● Try it
Select, from the material below, each line with "Advanced" in it.

━━━━━━

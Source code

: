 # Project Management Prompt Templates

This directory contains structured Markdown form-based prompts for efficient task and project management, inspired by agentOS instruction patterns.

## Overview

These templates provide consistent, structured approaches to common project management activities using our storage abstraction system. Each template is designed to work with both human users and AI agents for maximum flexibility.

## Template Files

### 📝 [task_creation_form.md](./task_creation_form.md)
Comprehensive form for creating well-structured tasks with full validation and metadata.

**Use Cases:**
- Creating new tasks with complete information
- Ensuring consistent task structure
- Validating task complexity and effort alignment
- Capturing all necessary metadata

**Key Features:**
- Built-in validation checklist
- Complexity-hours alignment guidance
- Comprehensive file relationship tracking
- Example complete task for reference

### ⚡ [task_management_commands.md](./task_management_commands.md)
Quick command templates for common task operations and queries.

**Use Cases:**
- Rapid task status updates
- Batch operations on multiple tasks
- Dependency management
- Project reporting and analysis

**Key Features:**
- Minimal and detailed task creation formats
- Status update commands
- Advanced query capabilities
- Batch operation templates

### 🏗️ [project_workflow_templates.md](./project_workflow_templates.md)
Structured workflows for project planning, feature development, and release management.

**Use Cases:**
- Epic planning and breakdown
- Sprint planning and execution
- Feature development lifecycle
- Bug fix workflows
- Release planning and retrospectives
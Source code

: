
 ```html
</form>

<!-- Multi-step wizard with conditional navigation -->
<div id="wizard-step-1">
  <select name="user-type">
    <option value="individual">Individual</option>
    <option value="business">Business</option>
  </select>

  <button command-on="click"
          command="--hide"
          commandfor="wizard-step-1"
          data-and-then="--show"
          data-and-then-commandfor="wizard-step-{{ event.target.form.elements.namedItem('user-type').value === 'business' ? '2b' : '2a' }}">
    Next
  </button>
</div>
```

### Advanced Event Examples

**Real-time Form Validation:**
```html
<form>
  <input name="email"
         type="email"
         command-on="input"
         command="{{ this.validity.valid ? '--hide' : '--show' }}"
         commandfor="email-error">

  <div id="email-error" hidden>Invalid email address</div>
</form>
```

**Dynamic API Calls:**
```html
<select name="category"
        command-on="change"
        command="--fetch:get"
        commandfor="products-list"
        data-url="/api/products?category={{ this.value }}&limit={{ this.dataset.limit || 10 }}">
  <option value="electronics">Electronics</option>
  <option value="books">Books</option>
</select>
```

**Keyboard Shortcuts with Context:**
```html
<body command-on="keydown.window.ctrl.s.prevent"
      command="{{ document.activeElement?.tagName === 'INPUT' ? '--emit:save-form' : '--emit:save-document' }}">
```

━━━━━━

● Finished task
- Advanced query capabilities
### Advanced Event Examples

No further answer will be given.